Restorer/builder Ken Cassens won’t get anything like that amount of money or attention. But he was still happy to complete the maiden flight of his new replica of Lindbergh’s famous Ryan NYP, Spirit of St. Louis, over upstate New York on December 6. “It trimmed out really well,” Cassens wrote on the website of the institution that sponsored the project, the Rhinebeck Aerodrome Museum. “A little bit hard to slow it down, because it’s so clean, and a little heavy on the ailerons, but that’s to be expected. No real surprises.”
The Rhinebeck Aerodrome Museum calls the aircraft Cassens flew “the most accurate reproduction” of Spirit of St. Louis yet created.
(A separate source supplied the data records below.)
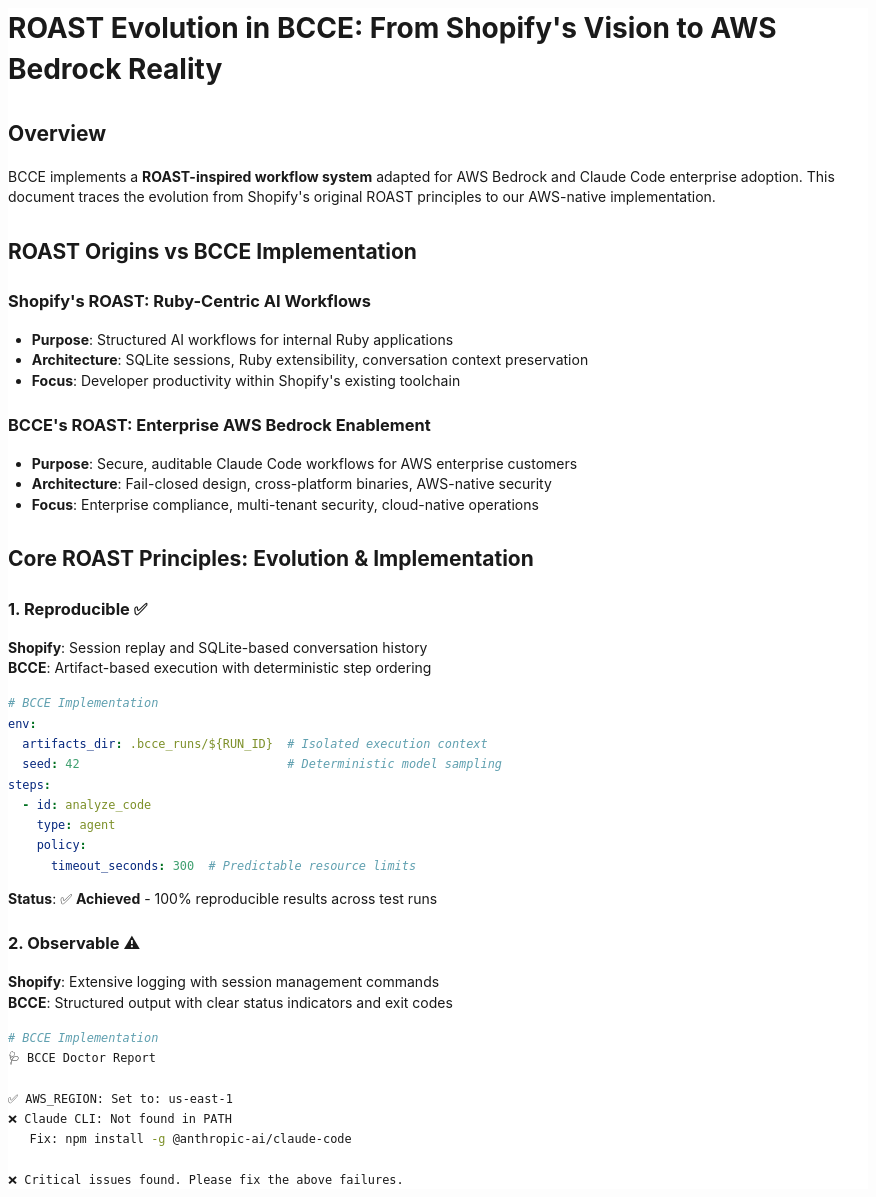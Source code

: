 # ROAST Evolution in BCCE: From Shopify's Vision to AWS Bedrock Reality

## Overview

BCCE implements a **ROAST-inspired workflow system** adapted for AWS Bedrock and Claude Code enterprise adoption. This document traces the evolution from Shopify's original ROAST principles to our AWS-native implementation.

## ROAST Origins vs BCCE Implementation

### Shopify's ROAST: Ruby-Centric AI Workflows
- **Purpose**: Structured AI workflows for internal Ruby applications
- **Architecture**: SQLite sessions, Ruby extensibility, conversation context preservation
- **Focus**: Developer productivity within Shopify's existing toolchain

### BCCE's ROAST: Enterprise AWS Bedrock Enablement
- **Purpose**: Secure, auditable Claude Code workflows for AWS enterprise customers
- **Architecture**: Fail-closed design, cross-platform binaries, AWS-native security
- **Focus**: Enterprise compliance, multi-tenant security, cloud-native operations

## Core ROAST Principles: Evolution & Implementation

### 1. **Reproducible** ✅ 
**Shopify**: Session replay and SQLite-based conversation history  
**BCCE**: Artifact-based execution with deterministic step ordering

```yaml
# BCCE Implementation
env:
  artifacts_dir: .bcce_runs/${RUN_ID}  # Isolated execution context
  seed: 42                             # Deterministic model sampling
steps:
  - id: analyze_code
    type: agent
    policy:
      timeout_seconds: 300  # Predictable resource limits
```

**Status**: ✅ **Achieved** - 100% reproducible results across test runs

### 2. **Observable** ⚠️
**Shopify**: Extensive logging with session management commands  
**BCCE**: Structured output with clear status indicators and exit codes

```bash
# BCCE Implementation
🩺 BCCE Doctor Report

✅ AWS_REGION: Set to: us-east-1
❌ Claude CLI: Not found in PATH
   Fix: npm install -g @anthropic-ai/claude-code

❌ Critical issues found. Please fix the above failures.
```
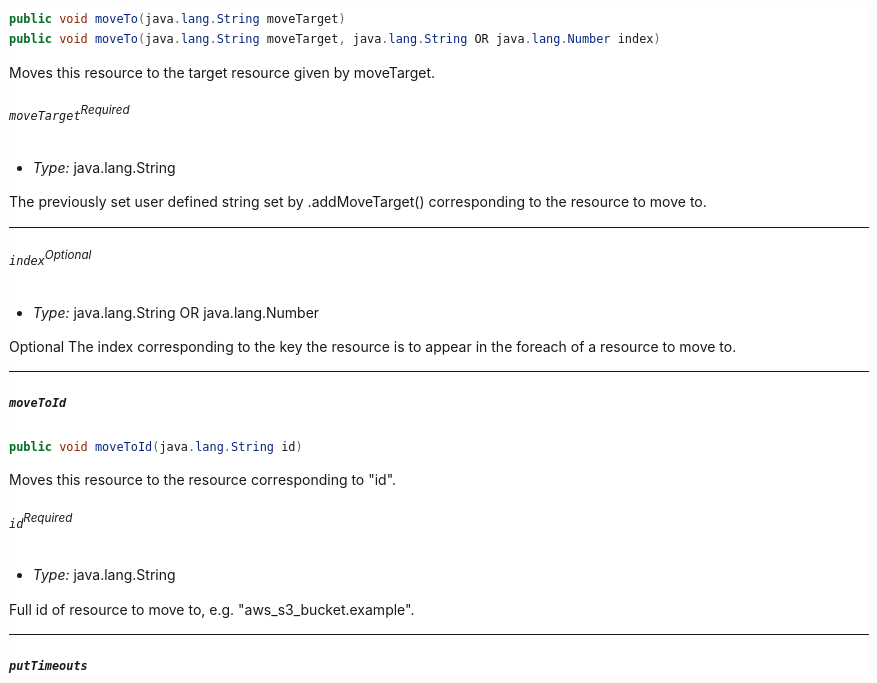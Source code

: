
 ```java
public void moveTo(java.lang.String moveTarget)
public void moveTo(java.lang.String moveTarget, java.lang.String OR java.lang.Number index)
```

Moves this resource to the target resource given by moveTarget.

###### `moveTarget`<sup>Required</sup> <a name="moveTarget" id="@cdktf/provider-azurerm.paloAltoLocalRulestackOutboundUntrustCertificateAssociation.PaloAltoLocalRulestackOutboundUntrustCertificateAssociation.moveTo.parameter.moveTarget"></a>

- *Type:* java.lang.String

The previously set user defined string set by .addMoveTarget() corresponding to the resource to move to.

---

###### `index`<sup>Optional</sup> <a name="index" id="@cdktf/provider-azurerm.paloAltoLocalRulestackOutboundUntrustCertificateAssociation.PaloAltoLocalRulestackOutboundUntrustCertificateAssociation.moveTo.parameter.index"></a>

- *Type:* java.lang.String OR java.lang.Number

Optional The index corresponding to the key the resource is to appear in the foreach of a resource to move to.

---

##### `moveToId` <a name="moveToId" id="@cdktf/provider-azurerm.paloAltoLocalRulestackOutboundUntrustCertificateAssociation.PaloAltoLocalRulestackOutboundUntrustCertificateAssociation.moveToId"></a>

```java
public void moveToId(java.lang.String id)
```

Moves this resource to the resource corresponding to "id".

###### `id`<sup>Required</sup> <a name="id" id="@cdktf/provider-azurerm.paloAltoLocalRulestackOutboundUntrustCertificateAssociation.PaloAltoLocalRulestackOutboundUntrustCertificateAssociation.moveToId.parameter.id"></a>

- *Type:* java.lang.String

Full id of resource to move to, e.g. "aws_s3_bucket.example".

---

##### `putTimeouts` <a name="putTimeouts" id="@cdktf/provider-azurerm.paloAltoLocalRulestackOutboundUntrustCertificateAssociation.PaloAltoLocalRulestackOutboundUntrustCertificateAssociation.putTimeouts"></a>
It’s slated to make its first public flight on May 21, the 89th anniversary of Lindbergh’s transatlantic crossing.
The original Spirit of St. Louis is on display in the National Air and Space Museum’s Boeing Milestones of Flight Hall. Cassens climbed into a cherrypicker basket to get a closer look at that historic aircraft so he could recreate it as closely as possible. NASM also provided support to the Old Rhinebeck Aerodrome for the restoration project, which was begun by the museum’s founder, Cole Palen, and left incomplete when Palen died in 1993. Cassen restarted the project in 1996. The retired flight engineer read Lindbergh’s memoir and built models of Spirit of St. Louis as a boy during the 1950s, he told the Associated Press.
True to the design Lindbergh flew, this new Spirit offers the pilot no forward visibility. Two of Lindbergh’s five fuel tanks were positioned in front of the cockpit; Cassens’ replica has a single, 55-gallon gas tank. Lindbergh yawed his aircraft and peered out the side when he wanted to see what was in front of him; the airplane was also equipped with a periscope. Cassens practiced for his flight by training in an aircraft with its windshield deliberately obscured.